What the task asks: Your answer must be every line of the data that holds the string "SERP".
─── Information supplied ───
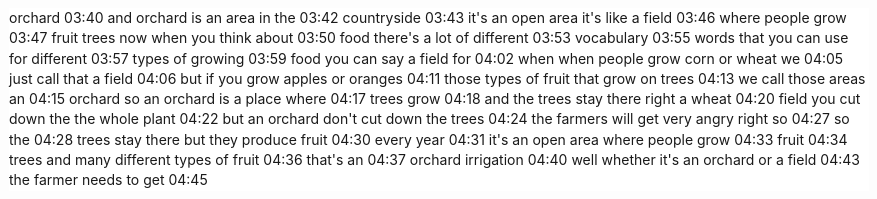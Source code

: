 orchard
03:40
and orchard is an area in the
03:42
countryside
03:43
it's an open area it's like a field
03:46
where people grow
03:47
fruit trees now when you think about
03:50
food there's a lot of different
03:53
vocabulary
03:55
words that you can use for different
03:57
types of growing
03:59
food you can say a field for
04:02
when when people grow corn or wheat we
04:05
just call that a field
04:06
but if you grow apples or oranges
04:11
those types of fruit that grow on trees
04:13
we call those areas an
04:15
orchard so an orchard is a place where
04:17
trees grow
04:18
and the trees stay there right a wheat
04:20
field you cut down the the whole plant
04:22
but an orchard don't cut down the trees
04:24
the farmers will get very angry right so
04:27
so the
04:28
trees stay there but they produce fruit
04:30
every year
04:31
it's an open area where people grow
04:33
fruit
04:34
trees and many different types of fruit
04:36
that's an
04:37
orchard irrigation
04:40
well whether it's an orchard or a field
04:43
the farmer needs to get
04:45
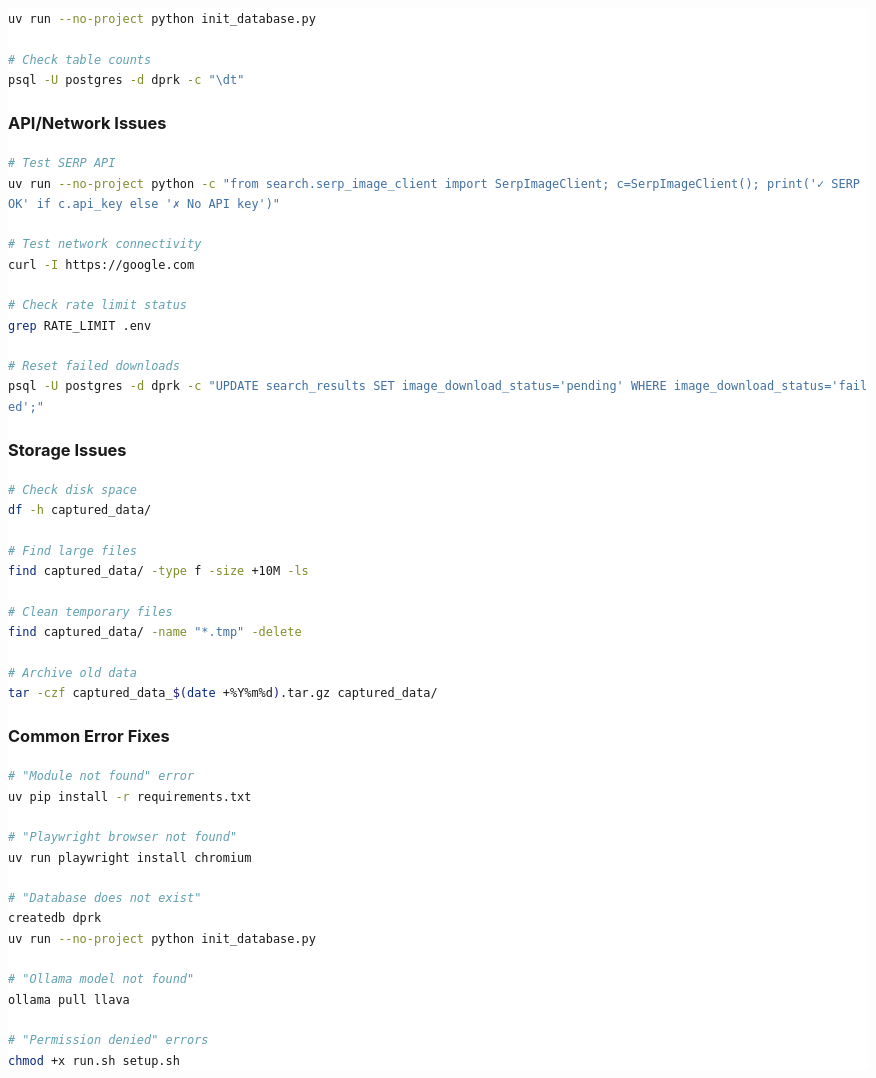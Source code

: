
 ```bash
uv run --no-project python init_database.py

# Check table counts
psql -U postgres -d dprk -c "\dt"
```

### API/Network Issues
```bash
# Test SERP API
uv run --no-project python -c "from search.serp_image_client import SerpImageClient; c=SerpImageClient(); print('✓ SERP OK' if c.api_key else '✗ No API key')"

# Test network connectivity
curl -I https://google.com

# Check rate limit status
grep RATE_LIMIT .env

# Reset failed downloads
psql -U postgres -d dprk -c "UPDATE search_results SET image_download_status='pending' WHERE image_download_status='failed';"
```

### Storage Issues
```bash
# Check disk space
df -h captured_data/

# Find large files
find captured_data/ -type f -size +10M -ls

# Clean temporary files
find captured_data/ -name "*.tmp" -delete

# Archive old data
tar -czf captured_data_$(date +%Y%m%d).tar.gz captured_data/
```

### Common Error Fixes
```bash
# "Module not found" error
uv pip install -r requirements.txt

# "Playwright browser not found"
uv run playwright install chromium

# "Database does not exist"
createdb dprk
uv run --no-project python init_database.py

# "Ollama model not found"
ollama pull llava

# "Permission denied" errors
chmod +x run.sh setup.sh
```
───
Exercise answer:
# Test SERP API
uv run --no-project python -c "from search.serp_image_client import SerpImageClient; c=SerpImageClient(); print('✓ SERP OK' if c.api_key else '✗ No API key')"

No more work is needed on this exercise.